You’d train on the training data and evaluate on the test data. Much simpler! The reason is that developing a model always involves tuning its configuration: for
example, choosing the number of layers or the size of the layers (called the hyper-parameters of the model, to distinguish them from the parameters, which are the network’s weights). You do this tuning by using as a feedback signal the performance of the model on the validation data. In essence, this tuning is a form of learning: a search
for a good configuration in some parameter space. As a result, tuning the configuration of the model based on its performance on the validation set can quickly result in overfitting to the validation set, even though your model is never directly trained on it.

Central to this phenomenon is the notion of information leaks. Every time you tune a hyperparameter of your model based on the model’s performance on the validation set, some information about the validation data leaks into the model. If you do this only once, for one parameter, then very few bits of information will leak, and your validation
set will remain reliable to evaluate the model. But if you repeat this many times—running one experiment, evaluating on the validation set, and modifying your model as a result — then you’ll leak an increasingly significant amount of information about the validation set into the model.

At the end of the day, you'll end up with a model that performs artificially well on the validation data, because that’s what you optimized it for. You care about performance on completely new data, not the validation data, so you need to use a completely different, never-before-seen, dataset to evaluate the model: the test set. Your model shouldn’t have had access to any information about the test set, even indirectly. If anything about the model has been tuned based on test set performance, then your measure of generalization will be flawed.

Splitting your data into training, validation, and test sets may seem straightforward, but there are a few advanced ways to do it that can come in handy when little data is available. The two classic approaches are: *hold-out* validation, and *K-fold* validation.

#### Things to keep in mind

*Data representativeness* — You want both your training set and test set to be representative of the data at hand. For instance, if you’re trying to classify images of digits, and you’re starting from an array of samples where the samples are ordered by their class, taking the first 80% of the array as your training set and the remaining 20% as your test set will result in your training set containing only classes 0-7, whereas your test set contains only classes 8–9. This seems like a ridiculous mistake, but it’s surprisingly common. For this reason, you usually should randomly shuffle your data before splitting it into training and test sets.

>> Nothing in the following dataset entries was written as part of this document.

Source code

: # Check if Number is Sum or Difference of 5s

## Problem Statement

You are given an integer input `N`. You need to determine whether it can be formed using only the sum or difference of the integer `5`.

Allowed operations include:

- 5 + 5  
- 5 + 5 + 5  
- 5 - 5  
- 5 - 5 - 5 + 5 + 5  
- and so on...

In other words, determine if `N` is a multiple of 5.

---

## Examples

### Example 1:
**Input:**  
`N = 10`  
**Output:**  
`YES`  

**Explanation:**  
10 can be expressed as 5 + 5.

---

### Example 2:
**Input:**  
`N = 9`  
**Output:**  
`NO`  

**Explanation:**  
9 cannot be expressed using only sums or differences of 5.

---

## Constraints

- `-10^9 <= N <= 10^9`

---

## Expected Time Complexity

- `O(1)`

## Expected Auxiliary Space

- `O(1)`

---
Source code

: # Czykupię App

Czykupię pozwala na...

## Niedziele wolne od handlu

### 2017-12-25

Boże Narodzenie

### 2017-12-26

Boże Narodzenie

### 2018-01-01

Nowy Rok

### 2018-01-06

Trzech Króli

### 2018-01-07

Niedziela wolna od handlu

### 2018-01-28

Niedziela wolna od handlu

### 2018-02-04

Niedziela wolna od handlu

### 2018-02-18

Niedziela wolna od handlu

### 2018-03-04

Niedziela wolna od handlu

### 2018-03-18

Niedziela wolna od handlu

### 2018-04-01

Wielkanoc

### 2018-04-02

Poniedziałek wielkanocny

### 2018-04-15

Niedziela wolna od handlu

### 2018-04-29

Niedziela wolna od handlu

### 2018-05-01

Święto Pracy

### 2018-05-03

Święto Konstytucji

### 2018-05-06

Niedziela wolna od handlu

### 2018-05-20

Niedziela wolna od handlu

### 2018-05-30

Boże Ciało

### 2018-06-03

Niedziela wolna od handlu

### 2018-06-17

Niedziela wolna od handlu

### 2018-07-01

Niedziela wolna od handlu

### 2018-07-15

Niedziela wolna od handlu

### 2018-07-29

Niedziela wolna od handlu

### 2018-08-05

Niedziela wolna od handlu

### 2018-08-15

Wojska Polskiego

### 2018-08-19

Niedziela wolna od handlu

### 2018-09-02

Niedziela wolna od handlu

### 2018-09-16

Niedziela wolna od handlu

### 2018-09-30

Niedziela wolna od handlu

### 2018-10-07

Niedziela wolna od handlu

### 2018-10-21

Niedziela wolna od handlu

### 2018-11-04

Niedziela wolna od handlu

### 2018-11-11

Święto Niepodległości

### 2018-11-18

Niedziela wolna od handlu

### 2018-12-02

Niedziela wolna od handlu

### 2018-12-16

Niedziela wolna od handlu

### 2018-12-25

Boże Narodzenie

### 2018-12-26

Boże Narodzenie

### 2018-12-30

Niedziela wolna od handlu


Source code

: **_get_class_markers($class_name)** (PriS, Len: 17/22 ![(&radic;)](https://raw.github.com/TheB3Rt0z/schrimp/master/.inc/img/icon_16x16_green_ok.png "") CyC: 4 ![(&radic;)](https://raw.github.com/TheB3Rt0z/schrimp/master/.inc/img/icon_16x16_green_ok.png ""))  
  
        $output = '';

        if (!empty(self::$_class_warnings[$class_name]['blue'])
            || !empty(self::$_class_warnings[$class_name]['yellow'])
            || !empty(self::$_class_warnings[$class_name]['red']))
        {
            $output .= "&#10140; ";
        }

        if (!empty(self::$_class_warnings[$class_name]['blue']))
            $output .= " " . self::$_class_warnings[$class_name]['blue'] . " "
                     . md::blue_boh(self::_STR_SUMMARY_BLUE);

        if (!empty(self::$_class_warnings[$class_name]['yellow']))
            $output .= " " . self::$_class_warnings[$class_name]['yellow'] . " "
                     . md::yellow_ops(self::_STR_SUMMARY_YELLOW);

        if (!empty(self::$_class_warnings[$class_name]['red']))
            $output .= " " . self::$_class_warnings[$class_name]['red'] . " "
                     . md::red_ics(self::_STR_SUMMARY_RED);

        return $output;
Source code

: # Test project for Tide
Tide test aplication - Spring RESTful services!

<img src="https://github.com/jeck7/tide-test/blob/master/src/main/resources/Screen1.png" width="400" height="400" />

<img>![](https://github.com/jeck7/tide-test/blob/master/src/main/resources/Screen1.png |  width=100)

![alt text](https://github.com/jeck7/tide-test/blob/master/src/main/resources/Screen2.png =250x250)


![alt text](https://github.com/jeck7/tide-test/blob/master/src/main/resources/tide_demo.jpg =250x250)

*The arrow of time* — If you’re trying to predict the future given the past (for example, tomorrow’s weather, stock movements, and so on), you should not randomly shuffle your data before splitting it, because doing so will create a temporal leak: your model will effectively be trained on data from the future. In such situations, you should always make sure all data in your test set is posterior to the data in the training set.

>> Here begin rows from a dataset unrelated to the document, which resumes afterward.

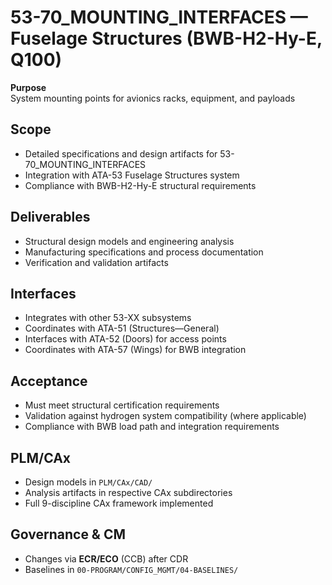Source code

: # 53-70_MOUNTING_INTERFACES — Fuselage Structures (BWB-H2-Hy-E, Q100)

**Purpose**  
System mounting points for avionics racks, equipment, and payloads

## Scope
- Detailed specifications and design artifacts for 53-70_MOUNTING_INTERFACES
- Integration with ATA-53 Fuselage Structures system
- Compliance with BWB-H2-Hy-E structural requirements

## Deliverables
- Structural design models and engineering analysis
- Manufacturing specifications and process documentation
- Verification and validation artifacts

## Interfaces
- Integrates with other 53-XX subsystems
- Coordinates with ATA-51 (Structures—General)
- Interfaces with ATA-52 (Doors) for access points
- Coordinates with ATA-57 (Wings) for BWB integration

## Acceptance
- Must meet structural certification requirements
- Validation against hydrogen system compatibility (where applicable)
- Compliance with BWB load path and integration requirements

## PLM/CAx
- Design models in `PLM/CAx/CAD/`
- Analysis artifacts in respective CAx subdirectories
- Full 9-discipline CAx framework implemented

## Governance & CM
- Changes via **ECR/ECO** (CCB) after CDR
- Baselines in `00-PROGRAM/CONFIG_MGMT/04-BASELINES/`
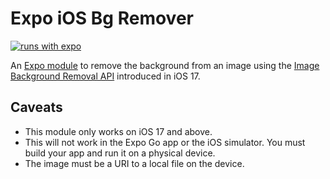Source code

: # Expo iOS Bg Remover

[![runs with expo](https://img.shields.io/badge/Runs%20with%20Expo-4630EB.svg?style=flat-square&logo=EXPO&labelColor=f3f3f3&logoColor=000)](https://expo.io/)

An [Expo module](https://docs.expo.dev/modules/overview/) to remove the background from an image using the [Image Background Removal API](https://developer.apple.com/documentation/vision/vninstancemaskobservation) introduced in iOS 17.

## Caveats
- This module only works on iOS 17 and above.
- This will not work in the Expo Go app or the iOS simulator. You must build your app and run it on a physical device.
- The image must be a URI to a local file on the device.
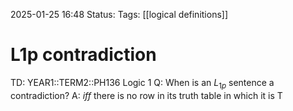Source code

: 2025-01-25 16:48
Status: 
Tags: [[logical definitions]]
# L1p contradiction

TD: YEAR1::TERM2::PH136 Logic 1
Q: When is an $L_{1p}$ sentence a contradiction?
A: _iff_ there is no row in its truth table in which it is T
<!--ID: 1737823991951-->
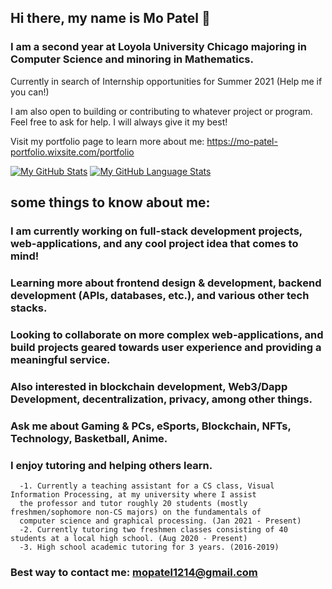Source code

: ## Hi there, my name is Mo Patel 👋

### I am a second year at Loyola University Chicago majoring in Computer Science and minoring in Mathematics.

Currently in search of Internship opportunities for Summer 2021 (Help me if you can!)

I am also open to building or contributing to whatever project or program. Feel free to ask for help. I will always give it my best!

Visit my portfolio page to learn more about me: https://mo-patel-portfolio.wixsite.com/portfolio




[![My GitHub Stats](https://github-readme-stats.vercel.app/api/?username=mopatel30&count_private=true&theme=tokyonight&showicons=true)]()
[![My GitHub Language Stats](https://github-readme-stats.vercel.app/api/top-langs/?username=mopatel30&langs_count=5&theme=tokyonight)]()




## some things to know about me:
### I am currently working on full-stack development projects, web-applications, and any cool project idea that comes to mind!
### Learning more about frontend design & development, backend development (APIs, databases, etc.), and various other tech stacks.
### Looking to collaborate on more complex web-applications, and build projects geared towards user experience and providing a meaningful service. 

### Also interested in blockchain development, Web3/Dapp Development, decentralization, privacy, among other things.
### Ask me about Gaming & PCs, eSports, Blockchain, NFTs, Technology, Basketball, Anime.

### I enjoy tutoring and helping others learn. 
      -1. Currently a teaching assistant for a CS class, Visual Information Processing, at my university where I assist 
      the professor and tutor roughly 20 students (mostly freshmen/sophomore non-CS majors) on the fundamentals of 
      computer science and graphical processing. (Jan 2021 - Present)
      -2. Currently tutoring two freshmen classes consisting of 40 students at a local high school. (Aug 2020 - Present)
      -3. High school academic tutoring for 3 years. (2016-2019)

### Best way to contact me: mopatel1214@gmail.com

*Redundancy in your data* — If some data points in your data appear twice (fairly common with real-world data), then shuffling the data, and splitting it into a training set and a validation set will result in redundancy between the training and validation sets. In effect, you’ll be testing on part of your training data, which is the worst thing you can do! Make sure your training set and validation set are disjoint.

# 1. How to detect over-fitting

We'll be working with "IMDB dataset", a set of 50,000 highly-polarized reviews from the Internet Movie Database. They are split into 25,000 reviews for training and 25,000 reviews for testing, each set consisting in 50% negative and 50% positive reviews. 

The IMDB dataset comes packaged with Keras. It has already been preprocessed: the reviews (sequences of words) 
have been turned into sequences of integers, where each integer stands for a specific word in a dictionary.

The following code will load the dataset (when you run it for the first time, about 80MB of data will be downloaded to your machine).

In [None]:
from keras.datasets import imdb

(train_data, train_labels), (test_data, test_labels) = imdb.load_data(num_words=10000)

The argument `num_words=10000` means that we will only keep the top 10,000 most frequently occurring words in the training data. Rare words 
will be discarded. This allows us to work with vector data of manageable size.

The variables `train_data` and `test_data` are lists of reviews, each review being a list of word indices (encoding a sequence of words). Moreover, `train_labels` and `test_labels` are lists of 0s and 1s, where 0 stands for "negative" and 1 stands for "positive".

In [None]:
train_data[0]

Since we restricted ourselves to the top 10,000 most frequent words, no word index will exceed 10,000.

For kicks, here's how you can quickly decode one of these reviews back to English words.

In [None]:
# word_index is a dictionary mapping words to an integer index
word_index = imdb.get_word_index()

# We reverse it, mapping integer indices to words
reverse_word_index = dict([(value, key) for (key, value) in word_index.items()])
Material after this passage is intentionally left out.